What pieces of your personal story have you found?
I reached out to my family in New York, and I knew that my grandfather was a guitarist. But mostly what I knew is that he was an alcoholic, and he was really abusive, and we never really knew him. It was like that side of the family. But I was completely floored that this person that I had painted this picture of in my mind, that was really dark and not present, had such incredible depth emotionally, as a composer, as a singer, as a person.
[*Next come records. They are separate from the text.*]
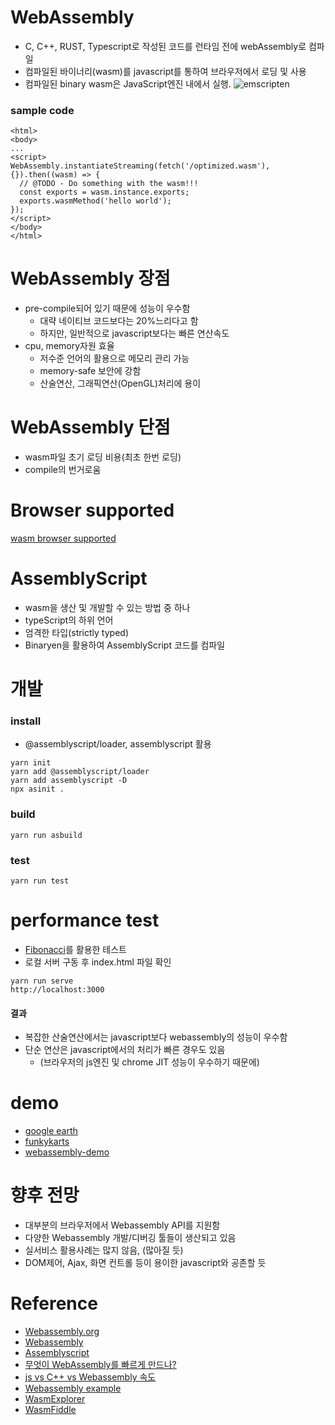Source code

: # WebAssembly

- C, C++, RUST, Typescript로 작성된 코드를 런타임 전에 webAssembly로 컴파일
- 컴파일된 바이너리(wasm)를 javascript를 통하여 브라우저에서 로딩 및 사용
- 컴파일된 binary wasm은 JavaScript엔진 내에서 실행.
  ![emscripten](emscripten-diagram.png)

### sample code

```
<html>
<body>
...
<script>
WebAssembly.instantiateStreaming(fetch('/optimized.wasm'), {}).then((wasm) => {
  // @TODO - Do something with the wasm!!!
  const exports = wasm.instance.exports;
  exports.wasmMethod('hello world');
});
</script>
</body>
</html>
```

# WebAssembly 장점

- pre-compile되어 있기 때문에 성능이 우수함
  - 대략 네이티브 코드보다는 20%느리다고 함
  - 하지만, 일반적으로 javascript보다는 빠른 연산속도
- cpu, memory자원 효율
  - 저수준 언어의 활용으로 메모리 관리 가능
  - memory-safe 보안에 강함
  - 산술연산, 그래픽연산(OpenGL)처리에 용이

# WebAssembly 단점

- wasm파일 초기 로딩 비용(최초 한번 로딩)
- compile의 번거로움

# Browser supported

[wasm browser supported](https://caniuse.com/wasm)

# AssemblyScript

- wasm을 생산 및 개발할 수 있는 방법 중 하나
- typeScript의 하위 언어
- 엄격한 타입(strictly typed)
- Binaryen을 활용하여 AssemblyScript 코드를 컴파일

# 개발

### install

- @assemblyscript/loader, assemblyscript 활용

```
yarn init
yarn add @assemblyscript/loader
yarn add assemblyscript -D
npx asinit .
```

### build

```
yarn run asbuild
```

### test

```
yarn run test
```

# performance test

- [Fibonacci](https://en.wikipedia.org/wiki/Fibonacci_number)를 활용한 테스트
- 로컬 서버 구동 후 index.html 파일 확인

```
yarn run serve
http://localhost:3000
```

#### 결과

- 복잡한 산술연산에서는 javascript보다 webassembly의 성능이 우수함
- 단순 연산은 javascript에서의 처리가 빠른 경우도 있음
  - (브라우저의 js엔진 및 chrome JIT 성능이 우수하기 때문에)

# demo

- [google earth](https://earth.google.com/web/)
- [funkykarts](https://www.funkykarts.rocks/demo.html)
- [webassembly-demo](https://github.com/topics/webassembly-demo)

# 향후 전망

- 대부분의 브라우저에서 Webassembly API를 지원함
- 다양한 Webassembly 개발/디버깅 툴들이 생산되고 있음
- 실서비스 활용사례는 많지 않음, (많아질 듯)
- DOM제어, Ajax, 화면 컨트롤 등이 용이한 javascript와 공존할 듯

# Reference

- [Webassembly.org](https://webassembly.org/)
- [Webassembly](https://developer.mozilla.org/ko/docs/WebAssembly)
- [Assemblyscript](https://www.assemblyscript.org/)
- [무엇이 WebAssembly를 빠르게 만드나?](http://hacks.mozilla.or.kr/2017/05/why-webassembly-is-faster-than-asm-js/)
- [js vs C++ vs Webassembly 속도](https://www.youtube.com/watch?v=aC_QLLilwso)
- [Webassembly example](https://wasmbyexample.dev/home.en-us.html)
- [WasmExplorer](https://mbebenita.github.io/WasmExplorer/)
- [WasmFiddle](https://wasdk.github.io/WasmFiddle/)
And I sat with that for a while, “Wow, this is my mother’s father.” This shaped her in a way that I could never understand. And so I reached out to her again and she sent me a box of 45 cassettes — all his music, all his poetry. Tapes of my family just hanging out in the Bronx, endless hours of him talking, the kids talking, him reciting poetry kind of half-drunk. And then also him singing, and playing guitar and whistling, and of course that changed my whole freaking show!
Cookie’s Kid premieres Thursday through Saturday, May 28-30, at 8:00 p.m. at The Light Box at Goldman Warehouse, 404 N.W. 26th St., Miami; tickets $15-25; www.miamilightproject.com.